The most important and seemingly most influencal of
these groups is the one of farmers who had prospered during the Green
Revolution. They are politically ambitious, proud of their martial
tradition organised on religious forums, hard working and familiar with
the materialistic culture of the west. Prosperity in agriculture did not
make them complacent but more competitive. They wanted remunerative
prices for agricultural produce, restrictions on interstate traffic of
food grains to end, cheaper power and water, reduction in the prices of
farm machinery and other inputs like fertilizers and pesticides, parity
of prices between agricultural and industrial products, liberal finances
from credit institutions and investment opportunities in
agro-industries. The Akali Dal in the government had closely identified
itself with the interests of this class of farmers. On three occasions
when it was in the government, the party had taken bold measures to help
them.
The Congress party succeeding the Akali Dal in the
State government had annulled these measures. Prakash Singh Badal, who
himself is a big land owner, had, as the Chief Minister of the State in
1970-71, abolished land revenue. The Congress government after his fall
reimposed the levy. When the Akali Dal came to power following the end
of the Emergency, it once again took several measures to promote the
ambitions of this class. It announced an aid of Rs. 500 per acre to
those farmers whose crops were damaged in natural calamities. It reduced
the costs of electricity for tube wells, fertilizers and pesticides. All
these measures were immediately cancelled by the successive Congress
governments. Naturally the farmers accused the Congress of an anti-rural
predisposition. Their numbers are large enough to be politically
significant: 40% of that rural population which has land holdings
exceeding 20 acres. They viewed the urban population of Hindus, who
monopolized trade and its marginal industry, with suspicion and the
natural antipathy of the farmer for the middleman from the city. Their
relationship became both inimical and essential following
commercialization and the consequent dependence of agricultures on urban
markets. The monopoly of Hindus on the trade and industry held back the
capital generated in agriculture from entering into productive avenues.

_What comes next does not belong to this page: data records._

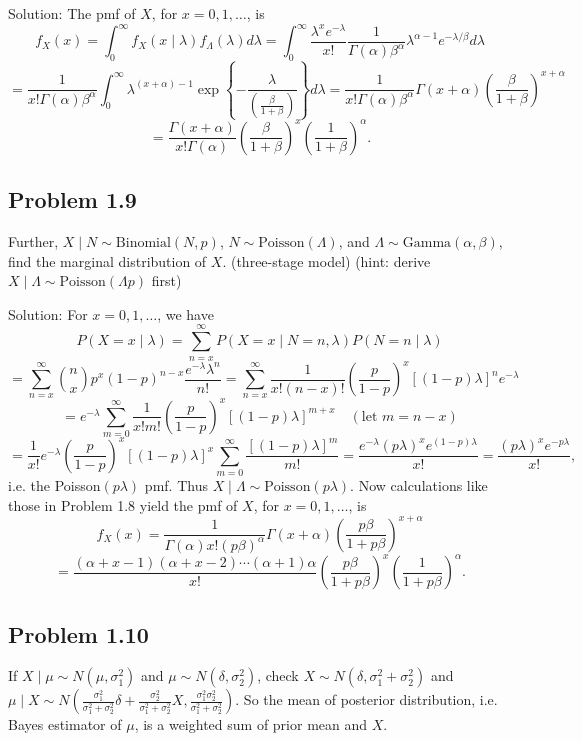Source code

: {Solution:}
The pmf of $X$, for $x=0,1,\ldots$, is
\[
f_{X}(x)=\int_{0}^{\infty}f_{X}(x\mid\lambda)f_{\Lambda}(\lambda)d\lambda=\int_{0}^{\infty}\frac{\lambda^{x}e^{-\lambda}}{x!}\frac{1}{\Gamma(\alpha)\beta^{\alpha}}\lambda^{\alpha-1}e^{-\lambda/\beta}d\lambda
\]
\[
=\frac{1}{x!\Gamma(\alpha)\beta^{\alpha}}\int_{0}^{\infty}\lambda^{(x+\alpha)-1}\exp\left\{-\frac{\lambda}{\left(\frac{\beta}{1+\beta}\right)}\right\}d\lambda
=\frac{1}{x!\Gamma(\alpha)\beta^{\alpha}}\Gamma(x+\alpha)\left(\frac{\beta}{1+\beta}\right)^{x+\alpha}
\]
\[
=\frac{\Gamma(x+\alpha)}{x!\Gamma(\alpha)}\left(\frac{\beta}{1+\beta}\right)^{x}\left(\frac{1}{1+\beta}\right)^{\alpha}.
\]

\subsection*{Problem 1.9}
Further, $X\mid N\sim\text{Binomial}(N,p)$, $N\sim\text{Poisson}(\Lambda)$, and $\Lambda\sim\text{Gamma}(\alpha,\beta)$, find the marginal distribution of $X$. (three-stage model) (hint: derive $X\mid\Lambda\sim\text{Poisson}(\Lambda p)$ first)

{Solution:}
For $x=0,1,\ldots$, we have
\[
P(X=x\mid\lambda)=\sum_{n=x}^{\infty}P(X=x\mid N=n,\lambda)P(N=n\mid\lambda)
\]
\[
=\sum_{n=x}^{\infty}\binom{n}{x} p^{x}(1-p)^{n-x}\frac{e^{-\lambda}\lambda^{n}}{n!}
=\sum_{n=x}^{\infty}\frac{1}{x!(n-x)!}\left(\frac{p}{1-p}\right)^{x}\left[(1-p)\lambda\right]^{n}e^{-\lambda}
\]
\[
=e^{-\lambda}\sum_{m=0}^{\infty}\frac{1}{x!m!}\left(\frac{p}{1-p}\right)^{x}\left[(1-p)\lambda\right]^{m+x}\quad(\text{let }m=n-x)
\]
\[
=\frac{1}{x!}e^{-\lambda}\left(\frac{p}{1-p}\right)^{x}\left[(1-p)\lambda\right]^{x}\sum_{m=0}^{\infty}\frac{\left[(1-p)\lambda\right]^{m}}{m!}
=\frac{e^{-\lambda}(p\lambda)^{x}e^{(1-p)\lambda}}{x!}=\frac{(p\lambda)^{x}e^{-p\lambda}}{x!},
\]
i.e. the Poisson$(p\lambda)$ pmf. Thus $X\mid\Lambda\sim\text{Poisson}(p\lambda)$. Now calculations like those in Problem 1.8 yield the pmf of $X$, for $x=0,1,\ldots$, is
\[
f_{X}(x)=\frac{1}{\Gamma(\alpha)x!(p\beta)^{\alpha}}\Gamma(x+\alpha)\left(\frac{p\beta}{1+p\beta}\right)^{x+\alpha}
\]
\[
=\frac{(\alpha+x-1)(\alpha+x-2)\cdots(\alpha+1)\alpha}{x!}\left(\frac{p\beta}{1+p\beta}\right)^{x}\left(\frac{1}{1+p\beta}\right)^{\alpha}.
\]

\subsection*{Problem 1.10}
If $X\mid\mu\sim N\left(\mu,\sigma_{1}^{2}\right)$ and $\mu\sim N\left(\delta,\sigma_{2}^{2}\right)$, check $X\sim N\left(\delta,\sigma_{1}^{2}+\sigma_{2}^{2}\right)$ and $\mu\mid X\sim N\left(\frac{\sigma_{1}^{2}}{\sigma_{1}^{2}+\sigma_{2}^{2}}\delta+\frac{\sigma_{2}^{2}}{\sigma_{1}^{2}+\sigma_{2}^{2}}X,\frac{\sigma_{1}^{2}\sigma_{2}^{2}}{\sigma_{1}^{2}+\sigma_{2}^{2}}\right)$. So the mean of posterior distribution, i.e. Bayes estimator of $\mu$, is a weighted sum of prior mean and $X$.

A part of the money was diverted to finance political activities of the
Akali Dal. Stagnant money, with a dynamic people, became the leaven of
political militancy. Economic antagonism of the two communities in
Punjab intensified their feelings of communal hostility.

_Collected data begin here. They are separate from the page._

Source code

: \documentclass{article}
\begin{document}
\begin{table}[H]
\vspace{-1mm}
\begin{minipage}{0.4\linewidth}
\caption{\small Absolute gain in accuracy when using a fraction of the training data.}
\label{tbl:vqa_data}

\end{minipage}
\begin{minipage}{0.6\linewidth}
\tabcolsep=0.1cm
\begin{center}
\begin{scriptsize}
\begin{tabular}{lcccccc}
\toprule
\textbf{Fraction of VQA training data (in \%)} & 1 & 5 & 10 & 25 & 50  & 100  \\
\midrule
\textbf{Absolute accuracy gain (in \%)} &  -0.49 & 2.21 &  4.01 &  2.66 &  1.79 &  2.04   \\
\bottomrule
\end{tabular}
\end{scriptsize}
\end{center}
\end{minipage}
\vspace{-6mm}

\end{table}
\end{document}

The second category of discontented people who
burgeoned out of the rural Punjab were those twenty to thirty percent of
the marginal farmers who had been driven out of the land in the last two
decades by the competitive process of a capital intensive agriculture.
Another fifteen to twenty percent of the rural population with land
holdings of less than five acres were their close allies. The Green
Revolution in Punjab attracted a heavy migration of agricultural
labourers, more than two hundred thousand a year, from backward regions
of Uttar Pradesh, Bihar, Madhya Pradesh and Rajasthan. Even when paid
less than the local rates of minimum wages, they got considerably more
than the maximum wages in their own states. The leaders of the Green
Revolution benefited by employing them in their farms. The local
pressures for increase of wages were cancelled by the availability of
cheap labour with no local roots. The outsiders did hard farm work for
negligible returns during harvest seasons. When there was no work in the
farms they pulled rickshaws or did other casual work in cities. These
outsiders, many of whom became Rsettlers, contributed to the aggravation
of local tensions. They were Hindu, abjectly meek, had no empathy with
the traditions and language of the State, pandered to the landlords
greed by sacrificing their rights, undermined the prospects of the local
population to find employment on equitable terms. A developed industry
could have channelized the energies of these dislocated groups of the
local population into productive avenues. But Punjab remained
industrially backward in spite of the fact that its phenomenal progress
on agriculture had generated suitable material conditions for a rapid
industrialization. In 1980 there were only 19 industrial projects in
which the Central government had invested, compared to 197 in
Maharashtra. Punjab's share of Central investment in industries worked
out to be 0.9 percent of the total financial outlay. Andhra Pradesh's
share in comparison, stood at 14 percent of the plan. The feeling that
the Central government was keeping the State industrially backward out
of a conscious policy gained ground.
Until some years ago large numbers of unemployed
youth from Punjab have been migrating to the eldorado of Western
countries. Those countries did not want them and took steps to keep them
out. Traditionally soldiery has been the main avenue of employment for
the Sikh youth which, in addition, gave him the opportunity to uphold
the martial reputation of his race. The British, who had experienced the
fighting prowesses of Sikh soldiers during the Anglo-Sikh wars, raised
them into an irregular force soon after the liquidation of the Sikh
empire in 1839. The Sikh irregulars proved that they were loyal to
British India during the Burma war in 1852. Their recruitment increased.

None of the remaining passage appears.